** Opening RECORDED INFORMATION block **
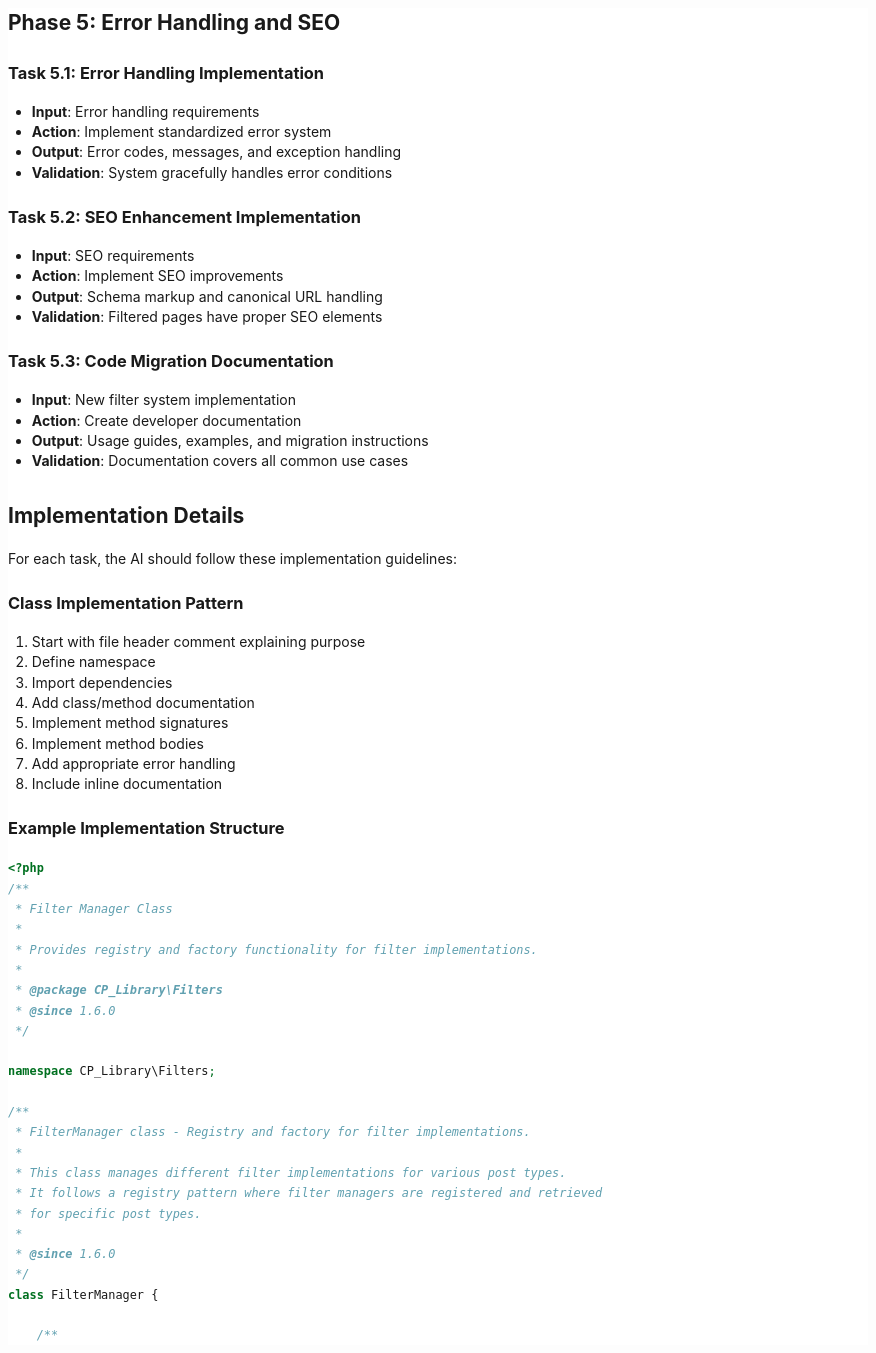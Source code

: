 ## Phase 5: Error Handling and SEO

### Task 5.1: Error Handling Implementation
- **Input**: Error handling requirements
- **Action**: Implement standardized error system
- **Output**: Error codes, messages, and exception handling
- **Validation**: System gracefully handles error conditions

### Task 5.2: SEO Enhancement Implementation
- **Input**: SEO requirements
- **Action**: Implement SEO improvements
- **Output**: Schema markup and canonical URL handling
- **Validation**: Filtered pages have proper SEO elements

### Task 5.3: Code Migration Documentation
- **Input**: New filter system implementation
- **Action**: Create developer documentation
- **Output**: Usage guides, examples, and migration instructions
- **Validation**: Documentation covers all common use cases

## Implementation Details

For each task, the AI should follow these implementation guidelines:

### Class Implementation Pattern

1. Start with file header comment explaining purpose
2. Define namespace
3. Import dependencies
4. Add class/method documentation
5. Implement method signatures
6. Implement method bodies
7. Add appropriate error handling
8. Include inline documentation

### Example Implementation Structure

```php
<?php
/**
 * Filter Manager Class
 *
 * Provides registry and factory functionality for filter implementations.
 *
 * @package CP_Library\Filters
 * @since 1.6.0
 */

namespace CP_Library\Filters;

/**
 * FilterManager class - Registry and factory for filter implementations.
 *
 * This class manages different filter implementations for various post types.
 * It follows a registry pattern where filter managers are registered and retrieved
 * for specific post types.
 *
 * @since 1.6.0
 */
class FilterManager {

    /**
```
** Closing RECORDED INFORMATION block **
:: PROBLEM TO SOLVE ::
Transcribe the entries above verbatim, excluding any image.

:: SOLUTION FOR THIS EXERCISE ::
Source code

: ## Phase 5: Error Handling and SEO

### Task 5.1: Error Handling Implementation
- **Input**: Error handling requirements
- **Action**: Implement standardized error system
- **Output**: Error codes, messages, and exception handling
- **Validation**: System gracefully handles error conditions

### Task 5.2: SEO Enhancement Implementation
- **Input**: SEO requirements
- **Action**: Implement SEO improvements
- **Output**: Schema markup and canonical URL handling
- **Validation**: Filtered pages have proper SEO elements

### Task 5.3: Code Migration Documentation
- **Input**: New filter system implementation
- **Action**: Create developer documentation
- **Output**: Usage guides, examples, and migration instructions
- **Validation**: Documentation covers all common use cases

## Implementation Details

For each task, the AI should follow these implementation guidelines:

### Class Implementation Pattern

1. Start with file header comment explaining purpose
2. Define namespace
3. Import dependencies
4. Add class/method documentation
5. Implement method signatures
6. Implement method bodies
7. Add appropriate error handling
8. Include inline documentation

### Example Implementation Structure

```php
<?php
/**
 * Filter Manager Class
 *
 * Provides registry and factory functionality for filter implementations.
 *
 * @package CP_Library\Filters
 * @since 1.6.0
 */

namespace CP_Library\Filters;

/**
 * FilterManager class - Registry and factory for filter implementations.
 *
 * This class manages different filter implementations for various post types.
 * It follows a registry pattern where filter managers are registered and retrieved
 * for specific post types.
 *
 * @since 1.6.0
 */
class FilterManager {

    /**
```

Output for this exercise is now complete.